Assessment of Variability of the TEC in the Equatorial Anomaly Region with a Focus over Africa Using Rz and F10.7 as Input Drivers

Abstract

This paper mainly intends to address the assessment of altitudinal variability of the vertical total electron content (VTEC) extracted from the Global Positioning System (GPS), the new versions of the International Reference Ionosphere Extended to the Plasmasphere (IRI-Plas 2017), and a quick-run ionospheric electron density (NeQuick 2) model in the equatorial anomaly region with a focus over Africa. This is manipulated employing the daily sunspot number (Rz) and 10.7 cm solar radio flux (F10.7) indices as the driver for the models during 2013–2016. The results show that the GPS-derived VTEC values are generally smaller than the modeled VTEC (IRI-Plas 2017 and NeQuick 2 VTEC) values, especially while utilizing the models with the Rz index. The modeled VTEC values are closer to the GPS VTEC values while using the models with the F10.7 index than Rz. The VTEC values obtained while using both models with the F10.7 index tend to increase while traversing from the high to the low solar activity years (especially in the March equinox and December solstice).

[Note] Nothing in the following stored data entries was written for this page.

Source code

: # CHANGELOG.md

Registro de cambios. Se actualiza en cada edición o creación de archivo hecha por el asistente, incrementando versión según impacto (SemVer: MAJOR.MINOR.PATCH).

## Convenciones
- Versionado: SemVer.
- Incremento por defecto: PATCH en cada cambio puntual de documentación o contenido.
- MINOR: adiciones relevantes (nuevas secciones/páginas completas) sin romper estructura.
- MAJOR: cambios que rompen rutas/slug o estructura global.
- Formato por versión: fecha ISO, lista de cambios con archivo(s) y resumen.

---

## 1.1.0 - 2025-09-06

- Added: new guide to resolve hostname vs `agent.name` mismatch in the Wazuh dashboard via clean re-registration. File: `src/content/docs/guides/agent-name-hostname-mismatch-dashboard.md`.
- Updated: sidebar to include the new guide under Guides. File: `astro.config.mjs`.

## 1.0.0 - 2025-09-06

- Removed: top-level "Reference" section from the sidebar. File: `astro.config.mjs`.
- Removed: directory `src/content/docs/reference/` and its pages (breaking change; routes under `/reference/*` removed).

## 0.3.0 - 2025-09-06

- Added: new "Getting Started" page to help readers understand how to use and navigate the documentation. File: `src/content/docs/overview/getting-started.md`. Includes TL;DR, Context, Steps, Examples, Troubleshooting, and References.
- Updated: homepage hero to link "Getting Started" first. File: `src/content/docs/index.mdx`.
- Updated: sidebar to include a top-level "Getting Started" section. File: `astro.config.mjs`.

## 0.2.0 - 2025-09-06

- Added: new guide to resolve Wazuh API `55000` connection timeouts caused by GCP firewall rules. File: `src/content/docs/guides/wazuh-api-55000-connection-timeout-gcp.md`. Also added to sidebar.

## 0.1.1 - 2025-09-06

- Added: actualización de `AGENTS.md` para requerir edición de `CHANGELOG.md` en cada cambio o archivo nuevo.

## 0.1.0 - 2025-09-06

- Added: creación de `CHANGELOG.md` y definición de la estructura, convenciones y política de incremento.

The top-side ionospheric and plasmaspheric layers contribute the highest and lowest values to the total VTEC. Hence, the signal propagation through the ionosphere is largely affected when the signal crosses the top-side layer. Unlike other layers, due to the limited impact of the EUV on the ionization of neutral particles in the plasmasphere, the VTEC in the plasmaspheric layer (ECpl) shows smooth pattern with similar hourly values. Moreover, the IRI-Plas 2017 model does not effectively respond to the geomagnetic storm time variability of the VTEC with altitude.